Lines with the word "your": copy all of them from the entries below.

◇ ◇ ◇

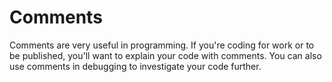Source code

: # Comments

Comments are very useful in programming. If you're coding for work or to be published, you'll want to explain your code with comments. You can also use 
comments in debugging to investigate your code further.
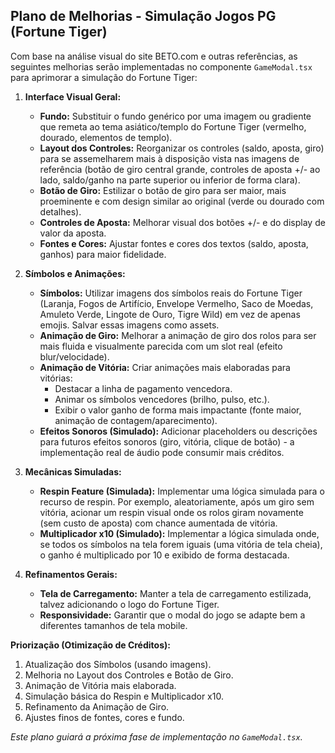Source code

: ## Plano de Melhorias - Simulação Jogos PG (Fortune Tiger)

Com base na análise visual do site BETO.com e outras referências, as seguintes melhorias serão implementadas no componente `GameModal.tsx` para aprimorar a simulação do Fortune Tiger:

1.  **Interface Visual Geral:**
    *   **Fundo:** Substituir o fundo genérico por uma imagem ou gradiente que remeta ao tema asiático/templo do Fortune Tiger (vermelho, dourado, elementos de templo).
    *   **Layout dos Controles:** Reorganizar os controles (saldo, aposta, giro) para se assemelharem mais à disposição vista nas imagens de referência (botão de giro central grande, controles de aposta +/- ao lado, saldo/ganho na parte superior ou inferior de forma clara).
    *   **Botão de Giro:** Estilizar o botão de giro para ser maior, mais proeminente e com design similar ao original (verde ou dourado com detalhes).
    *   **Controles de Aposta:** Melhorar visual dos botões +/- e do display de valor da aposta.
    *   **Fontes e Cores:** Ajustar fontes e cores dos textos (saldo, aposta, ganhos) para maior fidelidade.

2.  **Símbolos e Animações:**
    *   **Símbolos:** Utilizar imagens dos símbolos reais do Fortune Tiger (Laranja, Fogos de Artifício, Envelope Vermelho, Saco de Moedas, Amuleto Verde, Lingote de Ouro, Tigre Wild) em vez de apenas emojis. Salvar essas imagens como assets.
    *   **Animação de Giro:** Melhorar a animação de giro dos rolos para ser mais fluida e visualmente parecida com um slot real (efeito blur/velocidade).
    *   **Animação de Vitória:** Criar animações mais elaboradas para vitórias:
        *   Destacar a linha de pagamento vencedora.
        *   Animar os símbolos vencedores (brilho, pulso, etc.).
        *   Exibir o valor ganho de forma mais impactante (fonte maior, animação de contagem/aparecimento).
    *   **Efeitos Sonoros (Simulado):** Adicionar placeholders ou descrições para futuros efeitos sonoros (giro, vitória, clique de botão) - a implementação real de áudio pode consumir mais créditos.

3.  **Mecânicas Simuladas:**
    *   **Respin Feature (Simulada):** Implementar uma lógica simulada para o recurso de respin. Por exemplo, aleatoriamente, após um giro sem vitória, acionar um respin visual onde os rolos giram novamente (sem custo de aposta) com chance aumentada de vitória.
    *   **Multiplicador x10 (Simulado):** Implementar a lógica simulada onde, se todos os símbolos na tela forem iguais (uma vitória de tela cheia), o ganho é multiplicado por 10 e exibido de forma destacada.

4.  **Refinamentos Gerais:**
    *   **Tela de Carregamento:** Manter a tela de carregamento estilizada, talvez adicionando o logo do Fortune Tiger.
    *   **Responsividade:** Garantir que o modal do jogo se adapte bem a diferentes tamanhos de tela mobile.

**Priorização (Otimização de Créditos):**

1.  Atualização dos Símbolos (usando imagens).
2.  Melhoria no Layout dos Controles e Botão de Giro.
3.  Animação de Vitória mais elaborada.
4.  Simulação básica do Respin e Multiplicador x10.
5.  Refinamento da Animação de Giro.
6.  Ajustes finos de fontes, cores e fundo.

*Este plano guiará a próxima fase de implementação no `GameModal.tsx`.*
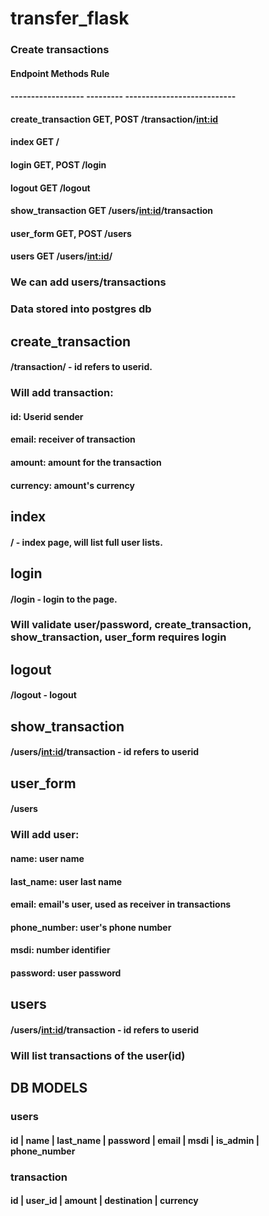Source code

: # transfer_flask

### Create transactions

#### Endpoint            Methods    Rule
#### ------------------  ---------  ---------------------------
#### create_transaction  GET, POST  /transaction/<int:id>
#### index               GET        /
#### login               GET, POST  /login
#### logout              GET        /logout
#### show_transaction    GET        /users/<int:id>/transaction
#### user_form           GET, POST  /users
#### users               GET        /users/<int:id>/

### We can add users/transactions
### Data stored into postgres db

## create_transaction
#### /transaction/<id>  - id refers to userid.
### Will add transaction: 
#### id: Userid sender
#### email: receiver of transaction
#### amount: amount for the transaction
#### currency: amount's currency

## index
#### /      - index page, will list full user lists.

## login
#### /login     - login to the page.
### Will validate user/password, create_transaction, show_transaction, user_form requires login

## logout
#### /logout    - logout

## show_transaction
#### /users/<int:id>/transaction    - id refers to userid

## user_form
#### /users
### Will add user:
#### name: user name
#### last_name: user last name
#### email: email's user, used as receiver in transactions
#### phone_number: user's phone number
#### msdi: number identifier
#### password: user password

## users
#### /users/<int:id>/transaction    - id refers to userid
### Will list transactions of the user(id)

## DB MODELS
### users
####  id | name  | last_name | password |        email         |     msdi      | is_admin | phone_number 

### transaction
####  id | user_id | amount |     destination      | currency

◇ ◇ ◇

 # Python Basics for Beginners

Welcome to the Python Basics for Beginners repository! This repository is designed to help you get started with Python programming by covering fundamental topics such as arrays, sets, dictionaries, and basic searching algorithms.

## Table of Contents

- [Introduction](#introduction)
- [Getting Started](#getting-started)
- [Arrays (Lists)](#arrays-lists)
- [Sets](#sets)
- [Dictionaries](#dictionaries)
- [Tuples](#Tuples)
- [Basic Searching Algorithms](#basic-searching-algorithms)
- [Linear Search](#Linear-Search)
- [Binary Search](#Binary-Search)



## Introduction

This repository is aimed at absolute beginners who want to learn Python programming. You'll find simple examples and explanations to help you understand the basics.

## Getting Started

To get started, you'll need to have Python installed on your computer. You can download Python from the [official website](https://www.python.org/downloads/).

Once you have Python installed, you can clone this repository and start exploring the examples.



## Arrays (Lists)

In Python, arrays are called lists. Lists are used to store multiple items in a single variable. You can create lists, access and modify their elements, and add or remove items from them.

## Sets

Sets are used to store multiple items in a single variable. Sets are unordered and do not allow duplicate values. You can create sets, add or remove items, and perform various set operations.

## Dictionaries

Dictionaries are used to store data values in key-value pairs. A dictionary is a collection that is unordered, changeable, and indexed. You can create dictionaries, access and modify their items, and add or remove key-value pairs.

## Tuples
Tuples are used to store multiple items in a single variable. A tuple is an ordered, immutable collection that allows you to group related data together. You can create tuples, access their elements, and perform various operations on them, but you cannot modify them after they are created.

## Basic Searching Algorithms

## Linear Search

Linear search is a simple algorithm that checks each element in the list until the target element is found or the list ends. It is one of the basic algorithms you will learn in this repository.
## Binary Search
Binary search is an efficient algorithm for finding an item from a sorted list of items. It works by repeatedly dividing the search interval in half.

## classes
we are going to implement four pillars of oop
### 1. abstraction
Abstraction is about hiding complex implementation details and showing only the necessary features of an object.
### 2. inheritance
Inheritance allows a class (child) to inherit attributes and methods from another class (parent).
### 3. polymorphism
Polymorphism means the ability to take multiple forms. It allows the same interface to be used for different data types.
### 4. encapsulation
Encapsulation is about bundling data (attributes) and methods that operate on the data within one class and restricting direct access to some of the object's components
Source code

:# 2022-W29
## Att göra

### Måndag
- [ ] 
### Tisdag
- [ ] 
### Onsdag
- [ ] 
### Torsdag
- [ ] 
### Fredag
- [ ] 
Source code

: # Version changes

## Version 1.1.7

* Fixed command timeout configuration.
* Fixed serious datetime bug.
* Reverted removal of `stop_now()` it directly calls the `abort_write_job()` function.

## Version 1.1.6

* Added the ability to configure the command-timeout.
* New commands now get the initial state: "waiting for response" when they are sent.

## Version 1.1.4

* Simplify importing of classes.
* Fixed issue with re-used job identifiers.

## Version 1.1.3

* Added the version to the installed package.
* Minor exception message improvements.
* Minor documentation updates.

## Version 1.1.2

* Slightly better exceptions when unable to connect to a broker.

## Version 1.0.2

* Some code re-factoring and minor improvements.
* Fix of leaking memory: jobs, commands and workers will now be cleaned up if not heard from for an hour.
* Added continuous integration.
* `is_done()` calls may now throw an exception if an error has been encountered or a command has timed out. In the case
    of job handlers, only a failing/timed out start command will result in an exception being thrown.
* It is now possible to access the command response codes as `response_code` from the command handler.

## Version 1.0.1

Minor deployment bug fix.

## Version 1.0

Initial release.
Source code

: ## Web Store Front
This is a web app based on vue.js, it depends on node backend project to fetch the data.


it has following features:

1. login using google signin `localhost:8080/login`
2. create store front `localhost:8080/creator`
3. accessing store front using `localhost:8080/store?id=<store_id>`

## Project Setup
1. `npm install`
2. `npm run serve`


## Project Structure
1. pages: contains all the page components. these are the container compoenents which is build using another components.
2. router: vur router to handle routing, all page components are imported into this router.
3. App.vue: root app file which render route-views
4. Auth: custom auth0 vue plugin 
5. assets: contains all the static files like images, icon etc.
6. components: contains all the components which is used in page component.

◇ ◇ ◇

__WRITTEN ANSWER__.
Comments are very useful in programming. If you're coding for work or to be published, you'll want to explain your code with comments. You can also use 
comments in debugging to investigate your code further.
To get started, you'll need to have Python installed on your computer. You can download Python from the [official website](https://www.python.org/downloads/).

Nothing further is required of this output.